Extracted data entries
━━━━━━━━━━━━━━━━

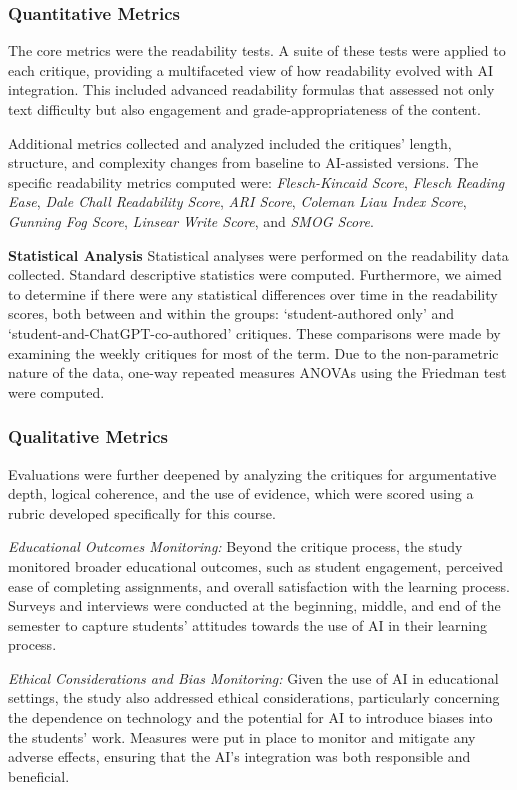 \subsubsection{Quantitative Metrics} 
The core metrics were the readability tests. A suite of these tests were applied to each critique, providing a multifaceted view of how readability evolved with AI integration. This included advanced readability formulas that assessed not only text difficulty but also engagement and grade-appropriateness of the content.

Additional metrics collected and analyzed included the critiques' length, structure, and complexity changes from baseline to AI-assisted versions.  The specific readability metrics computed were: \textit{Flesch-Kincaid Score}, \textit{Flesch Reading Ease}, \textit{Dale Chall Readability Score}, \textit{ARI Score}, \textit{Coleman Liau Index Score}, \textit{Gunning Fog Score}, \textit{Linsear Write Score}, and \textit{SMOG Score}.

\textbf{Statistical Analysis}
Statistical analyses were performed on the readability data collected. Standard descriptive statistics were computed. Furthermore, we aimed to determine if there were any statistical differences over time in the readability scores, both between and within the groups: `student-authored only' and `student-and-ChatGPT-co-authored' critiques. These comparisons were made by examining the weekly critiques for most of the term. Due to the non-parametric nature of the data, one-way repeated measures ANOVAs using the Friedman test were computed.

\subsubsection{Qualitative Metrics}
Evaluations were further deepened by analyzing the critiques for argumentative depth, logical coherence, and the use of evidence, which were scored using a rubric developed specifically for this course.

\textit{Educational Outcomes Monitoring:}
Beyond the critique process, the study monitored broader educational outcomes, such as student engagement, perceived ease of completing assignments, and overall satisfaction with the learning process. Surveys and interviews were conducted at the beginning, middle, and end of the semester to capture students’ attitudes towards the use of AI in their learning process.

\textit{Ethical Considerations and Bias Monitoring:}
Given the use of AI in educational settings, the study also addressed ethical considerations, particularly concerning the dependence on technology and the potential for AI to introduce biases into the students' work. Measures were put in place to monitor and mitigate any adverse effects, ensuring that the AI's integration was both responsible and beneficial.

━━━━━━━━━━━━━━━━

To do. Only the records, copied exactly and without pictures, should make up the answer.

Output for this exercise.
 \subsubsection{Quantitative Metrics} 
The core metrics were the readability tests. A suite of these tests were applied to each critique, providing a multifaceted view of how readability evolved with AI integration. This included advanced readability formulas that assessed not only text difficulty but also engagement and grade-appropriateness of the content.

Additional metrics collected and analyzed included the critiques' length, structure, and complexity changes from baseline to AI-assisted versions.  The specific readability metrics computed were: \textit{Flesch-Kincaid Score}, \textit{Flesch Reading Ease}, \textit{Dale Chall Readability Score}, \textit{ARI Score}, \textit{Coleman Liau Index Score}, \textit{Gunning Fog Score}, \textit{Linsear Write Score}, and \textit{SMOG Score}.

\textbf{Statistical Analysis}
Statistical analyses were performed on the readability data collected. Standard descriptive statistics were computed. Furthermore, we aimed to determine if there were any statistical differences over time in the readability scores, both between and within the groups: `student-authored only' and `student-and-ChatGPT-co-authored' critiques. These comparisons were made by examining the weekly critiques for most of the term. Due to the non-parametric nature of the data, one-way repeated measures ANOVAs using the Friedman test were computed.

\subsubsection{Qualitative Metrics}
Evaluations were further deepened by analyzing the critiques for argumentative depth, logical coherence, and the use of evidence, which were scored using a rubric developed specifically for this course.

\textit{Educational Outcomes Monitoring:}
Beyond the critique process, the study monitored broader educational outcomes, such as student engagement, perceived ease of completing assignments, and overall satisfaction with the learning process. Surveys and interviews were conducted at the beginning, middle, and end of the semester to capture students’ attitudes towards the use of AI in their learning process.

\textit{Ethical Considerations and Bias Monitoring:}
Given the use of AI in educational settings, the study also addressed ethical considerations, particularly concerning the dependence on technology and the potential for AI to introduce biases into the students' work. Measures were put in place to monitor and mitigate any adverse effects, ensuring that the AI's integration was both responsible and beneficial.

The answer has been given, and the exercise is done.